[RFC] amd_uncore/rapl: Add per-core energy tracking support for AMD

From: Wyes Karny
Date: Mon Sep 11 2023 - 17:10:39 EST


Introduce distinct energy monitoring event in the amd_uncore driver to
accommodate per-core power consumption readings.
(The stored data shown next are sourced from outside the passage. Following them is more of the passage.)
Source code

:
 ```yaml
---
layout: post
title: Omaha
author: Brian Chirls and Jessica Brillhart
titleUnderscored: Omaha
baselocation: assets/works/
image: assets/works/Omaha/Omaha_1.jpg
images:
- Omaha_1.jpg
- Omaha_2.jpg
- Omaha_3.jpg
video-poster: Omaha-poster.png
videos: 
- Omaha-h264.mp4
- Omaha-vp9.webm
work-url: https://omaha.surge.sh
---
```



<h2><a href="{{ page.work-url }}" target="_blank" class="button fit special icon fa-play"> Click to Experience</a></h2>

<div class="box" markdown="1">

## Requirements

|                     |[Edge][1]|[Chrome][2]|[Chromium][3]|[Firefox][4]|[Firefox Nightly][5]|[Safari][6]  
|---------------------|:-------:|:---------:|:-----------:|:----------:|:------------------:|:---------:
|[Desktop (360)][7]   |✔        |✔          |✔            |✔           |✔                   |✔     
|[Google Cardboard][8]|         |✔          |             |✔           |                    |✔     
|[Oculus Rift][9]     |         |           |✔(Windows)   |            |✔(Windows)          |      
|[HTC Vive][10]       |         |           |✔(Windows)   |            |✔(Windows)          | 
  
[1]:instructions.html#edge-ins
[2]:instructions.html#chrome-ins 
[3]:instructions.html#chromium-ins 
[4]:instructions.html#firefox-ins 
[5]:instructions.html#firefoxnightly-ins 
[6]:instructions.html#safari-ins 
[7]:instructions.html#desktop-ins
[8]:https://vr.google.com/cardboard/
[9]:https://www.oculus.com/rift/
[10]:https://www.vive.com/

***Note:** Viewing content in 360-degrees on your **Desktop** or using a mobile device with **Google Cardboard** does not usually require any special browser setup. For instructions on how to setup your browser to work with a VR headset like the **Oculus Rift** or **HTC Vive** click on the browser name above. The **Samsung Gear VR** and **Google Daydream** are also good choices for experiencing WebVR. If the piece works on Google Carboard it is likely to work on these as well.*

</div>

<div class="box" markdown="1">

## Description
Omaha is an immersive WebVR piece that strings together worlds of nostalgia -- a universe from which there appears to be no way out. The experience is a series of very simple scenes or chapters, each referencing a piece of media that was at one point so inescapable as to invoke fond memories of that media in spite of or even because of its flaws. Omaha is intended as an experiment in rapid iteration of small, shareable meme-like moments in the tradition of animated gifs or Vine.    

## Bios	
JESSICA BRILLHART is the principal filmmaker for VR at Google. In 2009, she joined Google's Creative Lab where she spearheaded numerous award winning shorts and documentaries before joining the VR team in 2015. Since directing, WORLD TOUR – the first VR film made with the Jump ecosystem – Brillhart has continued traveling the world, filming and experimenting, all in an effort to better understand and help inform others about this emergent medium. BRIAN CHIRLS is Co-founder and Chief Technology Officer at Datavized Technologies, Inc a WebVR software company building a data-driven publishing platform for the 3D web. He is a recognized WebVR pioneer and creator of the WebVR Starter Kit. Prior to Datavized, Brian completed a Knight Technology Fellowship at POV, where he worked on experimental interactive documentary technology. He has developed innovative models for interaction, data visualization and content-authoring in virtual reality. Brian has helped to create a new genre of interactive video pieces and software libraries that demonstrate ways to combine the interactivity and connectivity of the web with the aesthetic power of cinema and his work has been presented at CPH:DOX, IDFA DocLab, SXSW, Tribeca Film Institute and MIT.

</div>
Unlike the existing
energy-cores event in the power PMU, which aggregates power data per
socket/package [1], this new event aligns with AMD's per-core RAPL counters.
This change caters to the need for separate power consumption
measurements for individual cores.

Running a workload pinned to CPU 1 give below output with perf stat:

$sudo perf stat --per-core -C 0-7 -I 1000 -e amd_rapl/energy-cores/

time core cpus counts unit events
17.176191314 S0-D0-C0 1 0.02 Joules amd_rapl/energy-cores/
17.176191314 S0-D0-C1 1 4.35 Joules amd_rapl/energy-cores/
17.176191314 S0-D0-C2 1 0.02 Joules amd_rapl/energy-cores/
17.176191314 S0-D0-C3 1 0.02 Joules amd_rapl/energy-cores/
17.176191314 S0-D0-C4 1 0.02 Joules amd_rapl/energy-cores/
17.176191314 S0-D0-C5 1 0.02 Joules amd_rapl/energy-cores/
17.176191314 S0-D0-C6 1 0.02 Joules amd_rapl/energy-cores/
17.176191314 S0-D0-C7 1 0.02 Joules amd_rapl/energy-cores/

[1]: https://lore.kernel.org/lkml/3e766f0e-37d4-0f82-3868-31b14228868d@xxxxxxxxxxxxxxx/

Signed-off-by: Wyes Karny <wyes.karny@xxxxxxx>
---
arch/x86/events/amd/uncore.c | 213 +++++++++++++++++++++++++++++++++--
1 file changed, 202 insertions(+), 11 deletions(-)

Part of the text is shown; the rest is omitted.